● **About this exercise**
In the records below, some lines hold the word "一次一个屏幕". Copy each of those lines.

Saved entries:
================================
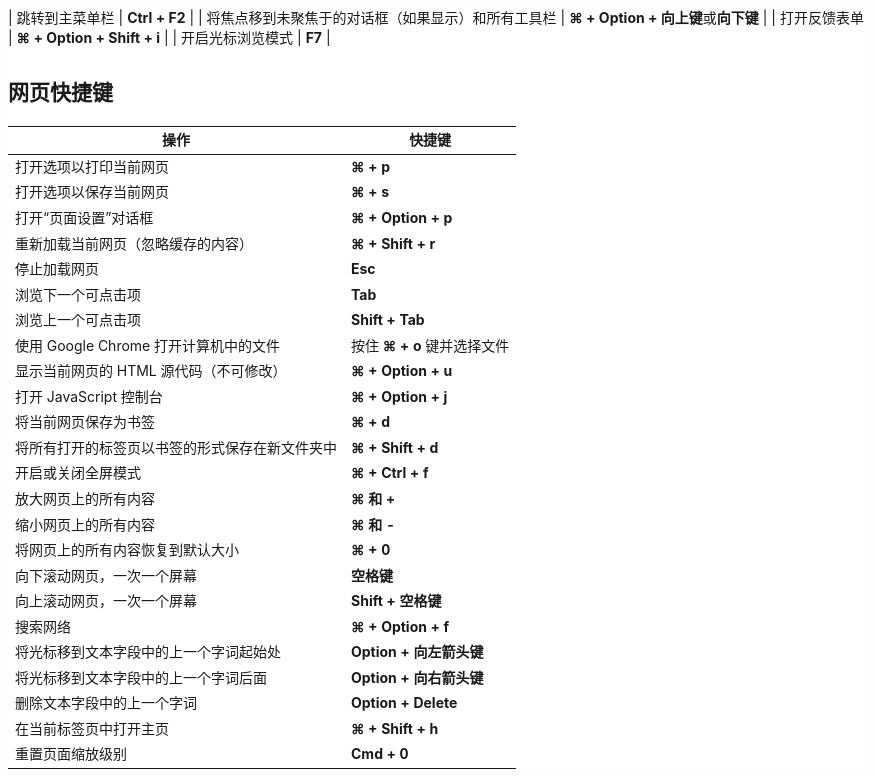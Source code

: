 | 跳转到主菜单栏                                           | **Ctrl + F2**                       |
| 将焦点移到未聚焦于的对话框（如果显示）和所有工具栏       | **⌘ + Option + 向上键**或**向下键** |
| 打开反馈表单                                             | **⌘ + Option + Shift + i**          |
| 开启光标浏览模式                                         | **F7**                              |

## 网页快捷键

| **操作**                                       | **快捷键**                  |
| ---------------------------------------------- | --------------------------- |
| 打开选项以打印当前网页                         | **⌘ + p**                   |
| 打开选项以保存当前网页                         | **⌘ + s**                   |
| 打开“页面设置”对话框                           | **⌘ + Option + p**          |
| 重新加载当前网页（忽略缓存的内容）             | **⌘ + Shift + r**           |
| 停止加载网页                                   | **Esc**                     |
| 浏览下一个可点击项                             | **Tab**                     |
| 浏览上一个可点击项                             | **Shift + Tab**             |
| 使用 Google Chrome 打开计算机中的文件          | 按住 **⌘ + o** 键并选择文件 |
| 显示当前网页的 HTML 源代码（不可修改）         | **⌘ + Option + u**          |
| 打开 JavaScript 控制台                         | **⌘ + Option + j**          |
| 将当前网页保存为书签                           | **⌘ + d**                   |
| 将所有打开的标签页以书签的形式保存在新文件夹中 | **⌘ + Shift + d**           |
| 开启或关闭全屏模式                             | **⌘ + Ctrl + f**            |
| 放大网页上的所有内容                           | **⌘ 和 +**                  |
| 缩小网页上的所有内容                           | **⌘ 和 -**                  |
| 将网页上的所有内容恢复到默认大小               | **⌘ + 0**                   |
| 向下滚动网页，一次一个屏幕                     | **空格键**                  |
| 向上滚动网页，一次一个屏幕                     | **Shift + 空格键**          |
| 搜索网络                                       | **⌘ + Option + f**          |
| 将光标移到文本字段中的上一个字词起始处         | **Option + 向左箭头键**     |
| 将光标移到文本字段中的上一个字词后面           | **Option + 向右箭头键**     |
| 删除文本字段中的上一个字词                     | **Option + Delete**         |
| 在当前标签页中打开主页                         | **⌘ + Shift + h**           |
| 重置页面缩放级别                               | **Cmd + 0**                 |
================================
● **Written solution**
| 向下滚动网页，一次一个屏幕                     | **空格键**                  |
| 向上滚动网页，一次一个屏幕                     | **Shift + 空格键**          |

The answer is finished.